Google announced the general availability of Kubernetes control plane metrics in Google Kubernetes Engine (GKE). These metrics are directly integrated with Google Cloud Monitoring to provide a one-stop solution for troubleshooting GKE related issues. Integration with third-party observability tools is also possible through the Cloud Monitoring API.
Although GKE fully manages the Kubernetes control plane, the newly exposed metrics can be useful for troubleshooting. For example, understanding API server health can be aided by a combination of metrics. This includes the use
apiserver_request_duration_seconds to track API server load, number of requests returning errors, and request response latency.
The new measures available can also help solve planning problems. The following metrics can all be used to help determine why pods aren’t moving from pending to scheduled:
– Advertising –
scheduler_pending_pods scheduler_schedule_attempts_total scheduler_preemption_attempts_total scheduler_preemption_victims scheduler_scheduling_attempt_duration_seconds
An increase in the number of backlogs may indicate a scheduling issue that may be caused by an underlying resource issue.
The new metrics are all displayed in the Kubernetes Engine part of the Cloud Console. This is available on the Observability tab under Control Plane.
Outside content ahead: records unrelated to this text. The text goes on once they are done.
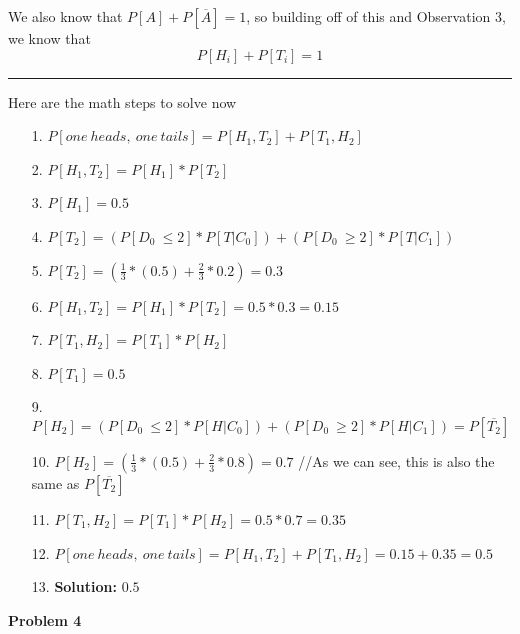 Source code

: \documentclass[11pt]{article}
\begin{document}
\begin{enumerate}
We also know that $P[A] + P[\overline{A}] = 1$, so building off of this and Observation 3, we know that
$$P[H_i] + P[T_i] = 1$$
\noindent\rule{20cm}{0.4pt}
Here are the math steps to solve now
\begin{enumerate}
\item[1. ] $P[one\ heads,\ one\ tails] = P[H_1,T_2] + P[T_1, H_2]$ \\
\item[2. ] $P[H_1, T_2] = P[H_1] * P[T_2]$\\
\item[3. ] $P[H_1] = 0.5$\\
\item[4. ] $P[T_2] = (P[D_0\ \leq 2] * P[T|C_0] ) + (P[D_0\ \geq 2] * P[T|C_1] )$\\
\item[5. ] $P[T_2] = (\frac{1}{3} * (0.5) + \frac{2}{3} * 0.2) = 0.3$\\
\item[6. ] $P[H_1, T_2] = P[H_1] * P[T_2] = 0.5 * 0.3 = 0.15$\\
\item[7. ] $P[T_1, H_2] = P[T_1] * P[H_2]$\\
\item[8. ] $P[T_1] = 0.5$\\
\item[9. ] $P[H_2] = (P[D_0\ \leq 2] * P[H|C_0] ) + (P[D_0\ \geq 2] * P[H|C_1] ) = P[\overline{T_2}]$\\
\item[10. ] $P[H_2] = (\frac{1}{3} * (0.5) + \frac{2}{3} * 0.8) = 0.7$ //As we can see, this is also the same as $P[\overline{T_2}]$\\
\item[11. ] $P[T_1, H_2] = P[T_1] * P[H_2] = 0.5 * 0.7 = 0.35$\\
\item[12. ] $P[one\ heads,\ one\ tails] = P[H_1,T_2] + P[T_1, H_2] = 0.15 + 0.35 = 0.5$\\
\item[13. ] \textbf{Solution: }$0.5$
\end{enumerate}
\newpage
\textbf{Problem 4}
\end{enumerate}
\end{document}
With this integration, it is possible to create alert strategies in Cloud Altering on these new available metrics. Continuing with the planning issues described above, an alert could be created on both
scheduler_pending_pods. The first upward metric could indicate that higher priority pods are displacing other pods from the schedule. However, the two increasing metrics could mean that there are not enough resources available for the pods.
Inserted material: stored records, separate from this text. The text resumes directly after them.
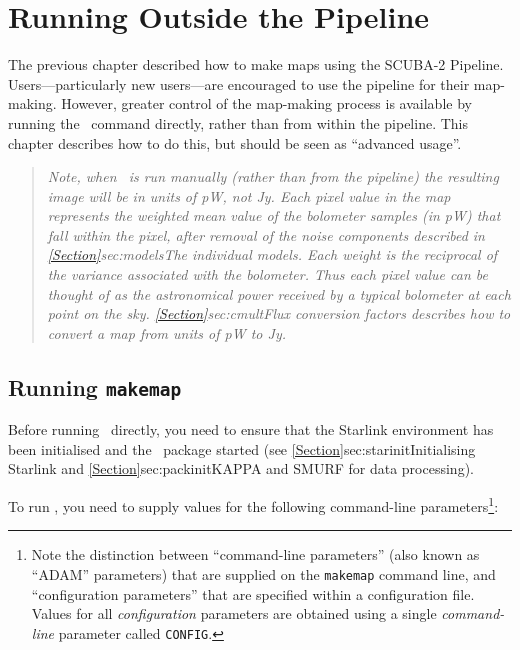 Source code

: \chapter{Running  Outside the Pipeline}
\label{sec:manual}

The previous chapter described how to make maps using the SCUBA-2 Pipeline.
Users---particularly new users---are encouraged to use the pipeline for
their map-making. However, greater control of the map-making
process is available by running the \makemap\ command directly, rather
than from within the pipeline. This chapter describes how to do this, but
should be seen as ``advanced usage''.

\begin{quote}
\emph{
Note, when \makemap\ is run manually (rather than from the pipeline) the
resulting image will be in units of pW, not Jy. Each pixel value
in the map represents the weighted mean value of the bolometer samples
(in pW) that fall within the pixel, after removal of the noise components
described in \cref{Section}{sec:models}{The individual models}. Each
weight is the reciprocal of the variance associated with the bolometer.
Thus each pixel value can be thought of as the astronomical power
received by a typical bolometer at each point on the sky.
\cref{Section}{sec:cmult}{Flux conversion factors} describes how to
convert a map from units of pW to Jy.
}
\end{quote}

\section{Running \texttt{makemap}}

Before running \makemap\ directly, you need to ensure that the Starlink
environment has been initialised and the \smurf\ package started (see
\cref{Section}{sec:starinit}{Initialising Starlink} and
\cref{Section}{sec:packinit}{KAPPA and SMURF for data processing}).

To run \makemap, you  need to supply values for the following
command-line parameters\footnote{Note the distinction between
``command-line parameters'' (also known as ``ADAM'' parameters) that are
supplied on the \texttt{makemap} command line, and ``configuration parameters''
that are specified within a configuration file. Values for all
\emph{configuration} parameters are obtained using a single \emph{command-line}
parameter called \texttt{CONFIG}.}:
When enabled, metrics are collected using the Google Cloud Managed Service icon for Prometheus. Metrics will be sent to Cloud Monitoring in the same GCP project as the Kubernetes cluster. These metrics can then be queried using PromQL through the Cloud Monitoring API and Metrics Explorer. Additionally, any third-party observability tool could ingest the metrics using the Cloud Monitoring API.
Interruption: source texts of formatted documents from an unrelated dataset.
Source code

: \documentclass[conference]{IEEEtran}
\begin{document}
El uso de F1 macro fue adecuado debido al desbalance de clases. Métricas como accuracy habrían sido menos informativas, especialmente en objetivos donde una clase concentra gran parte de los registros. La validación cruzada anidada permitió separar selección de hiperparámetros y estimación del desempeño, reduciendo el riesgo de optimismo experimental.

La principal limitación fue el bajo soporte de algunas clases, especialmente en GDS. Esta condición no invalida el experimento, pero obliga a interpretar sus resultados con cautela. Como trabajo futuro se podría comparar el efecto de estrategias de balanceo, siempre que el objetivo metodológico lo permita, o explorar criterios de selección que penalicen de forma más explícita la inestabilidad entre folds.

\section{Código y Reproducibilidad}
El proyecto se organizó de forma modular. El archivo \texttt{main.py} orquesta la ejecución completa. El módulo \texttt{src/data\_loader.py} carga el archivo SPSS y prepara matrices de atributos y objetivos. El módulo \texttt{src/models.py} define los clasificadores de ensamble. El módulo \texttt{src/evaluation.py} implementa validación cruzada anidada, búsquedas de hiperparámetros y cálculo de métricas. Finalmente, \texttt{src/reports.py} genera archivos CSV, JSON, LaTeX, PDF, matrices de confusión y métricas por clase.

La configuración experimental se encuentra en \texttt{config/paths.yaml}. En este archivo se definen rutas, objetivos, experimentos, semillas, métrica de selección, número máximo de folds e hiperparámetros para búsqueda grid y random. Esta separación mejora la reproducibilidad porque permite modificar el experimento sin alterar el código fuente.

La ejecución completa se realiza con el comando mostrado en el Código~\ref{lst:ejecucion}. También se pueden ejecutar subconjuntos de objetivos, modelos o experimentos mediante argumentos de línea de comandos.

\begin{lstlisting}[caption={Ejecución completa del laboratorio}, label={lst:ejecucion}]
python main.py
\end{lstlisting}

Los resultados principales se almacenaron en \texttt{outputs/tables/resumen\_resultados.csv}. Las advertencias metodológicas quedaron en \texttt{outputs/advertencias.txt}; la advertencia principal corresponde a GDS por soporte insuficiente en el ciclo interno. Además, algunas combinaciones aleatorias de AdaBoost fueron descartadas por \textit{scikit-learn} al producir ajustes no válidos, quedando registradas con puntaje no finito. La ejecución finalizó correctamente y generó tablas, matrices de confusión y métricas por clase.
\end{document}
GKE clusters running on control plane version 1.23.6 and later can access metrics from the Kubernetes API Server, Scheduler, and Controller Manager. Note that these metrics are not available for GKE Clusters Autopilot. The following command can be used to enable metrics collection from the API Server, Scheduler, and Controller Manager:
gcloud container clusters update [CLUSTER_ID] --zone=[ZONE] --project=[PROJECT_ID] --monitoring=SYSTEM,API_SERVER,SCHEDULER,CONTROLLER_MANAGER
Metrics can also be configured through Terraform using the monitoring_config icon block.
Kubernetes Control Plane metrics are billed at the standard price for metrics ingested by the Google Cloud Managed Service for Prometheus. For more release details, please refer to the blog post.